As for Howard's mother, well, we have the great facts that he was afraid of women, never lived apart from his mother on a permanent basis, and committed suicide upon learning of her coming death. So some exploration of Oedipal fixations is certainly in order. But, as I said above, ominous pronouncements get a little old when they are repeated on every other page and related to virtually every sphere of the subject's life.
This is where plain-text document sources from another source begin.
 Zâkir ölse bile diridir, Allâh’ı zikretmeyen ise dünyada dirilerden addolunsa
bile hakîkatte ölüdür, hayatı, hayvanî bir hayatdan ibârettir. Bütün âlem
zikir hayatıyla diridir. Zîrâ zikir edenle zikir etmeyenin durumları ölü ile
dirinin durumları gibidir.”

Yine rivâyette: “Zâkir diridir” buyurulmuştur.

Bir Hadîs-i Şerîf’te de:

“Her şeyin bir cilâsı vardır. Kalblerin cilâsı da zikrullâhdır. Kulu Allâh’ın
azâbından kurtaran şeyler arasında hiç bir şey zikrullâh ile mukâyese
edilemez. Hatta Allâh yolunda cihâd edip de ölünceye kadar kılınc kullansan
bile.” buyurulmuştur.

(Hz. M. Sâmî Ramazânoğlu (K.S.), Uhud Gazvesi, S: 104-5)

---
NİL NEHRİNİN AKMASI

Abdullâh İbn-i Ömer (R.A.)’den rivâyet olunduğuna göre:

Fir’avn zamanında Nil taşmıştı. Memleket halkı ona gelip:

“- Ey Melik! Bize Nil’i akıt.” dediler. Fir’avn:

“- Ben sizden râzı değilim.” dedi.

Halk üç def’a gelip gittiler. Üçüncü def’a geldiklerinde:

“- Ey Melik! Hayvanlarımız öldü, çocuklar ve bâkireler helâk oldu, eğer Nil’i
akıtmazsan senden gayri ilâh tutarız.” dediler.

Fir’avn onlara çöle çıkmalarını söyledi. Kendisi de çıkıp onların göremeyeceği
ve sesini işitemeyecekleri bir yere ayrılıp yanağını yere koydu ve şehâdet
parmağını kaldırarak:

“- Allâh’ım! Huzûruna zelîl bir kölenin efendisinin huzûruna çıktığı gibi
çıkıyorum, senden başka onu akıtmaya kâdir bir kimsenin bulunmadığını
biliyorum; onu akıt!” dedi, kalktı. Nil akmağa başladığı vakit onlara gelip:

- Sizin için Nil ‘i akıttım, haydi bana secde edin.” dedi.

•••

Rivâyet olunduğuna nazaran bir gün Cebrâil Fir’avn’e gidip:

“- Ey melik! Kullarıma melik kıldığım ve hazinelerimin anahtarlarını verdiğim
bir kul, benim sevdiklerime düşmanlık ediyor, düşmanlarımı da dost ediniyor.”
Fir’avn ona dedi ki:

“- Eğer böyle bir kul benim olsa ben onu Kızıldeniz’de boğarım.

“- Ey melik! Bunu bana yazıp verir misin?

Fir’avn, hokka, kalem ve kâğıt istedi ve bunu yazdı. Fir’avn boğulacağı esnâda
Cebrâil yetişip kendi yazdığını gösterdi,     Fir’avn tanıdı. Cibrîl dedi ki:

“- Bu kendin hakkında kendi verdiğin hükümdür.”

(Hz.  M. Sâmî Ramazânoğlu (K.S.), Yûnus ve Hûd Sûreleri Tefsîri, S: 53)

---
In addition, there are, I think, other constructions that could be put on the facts as we know them, rendering Howard's reliance on his parents an effect rather than a cause. Here's some data that come to mind:
- when he was a boy, Howard's play with other children consisted solely of scripted roles that he assigned and directed
- Howard was bullied in school, and his family's frequent moves had a seriously deleterious effect on his social development
- he was unable to play on a team and hated team sports, but enjoyed one-on-one sports like boxing
- he had a peculiar handshake
- he never had a girlfriend of any sort until fairly late in his twenties, and his fear of women was noted by his friends
- when Howard did first kiss a woman (as the result of a prank), he copied what he had seen in movies to such a ludicrous extent that the girl noticed it
- Howard was apparently unable to follow verbal instructions but did well with written instructions
- he prospered in a job only when working by himself
- his writing style bore no relation to his manner of speaking, so much so that a writer correspondent who visited him in Cross Plains left disillusioned and refused to answer his letters thenceforth
- he was frequently overcome with violent emotions but gave no sign of it in his facial expressions
- he was poor at reading the emotions of others and imagined himself surrounded by personal enemies
- he exhibited several obsessive-compulsive traits
- he dressed somewhat peculiarly and with a strange uniformity, and was noted for his inattention to personal appearance
- he was apparently unable to live on his own for more than just economic reasons
- his circle of friendships was limited in curious ways, and he could spend an hours-long bus ride talking the driver's ear off while ignoring his traveling companion
- when Howard read, he interpreted everything primarily in relation to himself
- he was regarded as an eccentric throughout his life
At any rate, I intend to continue jotting down my reactions to Dark Valley Destiny, which I'm greatly enjoying.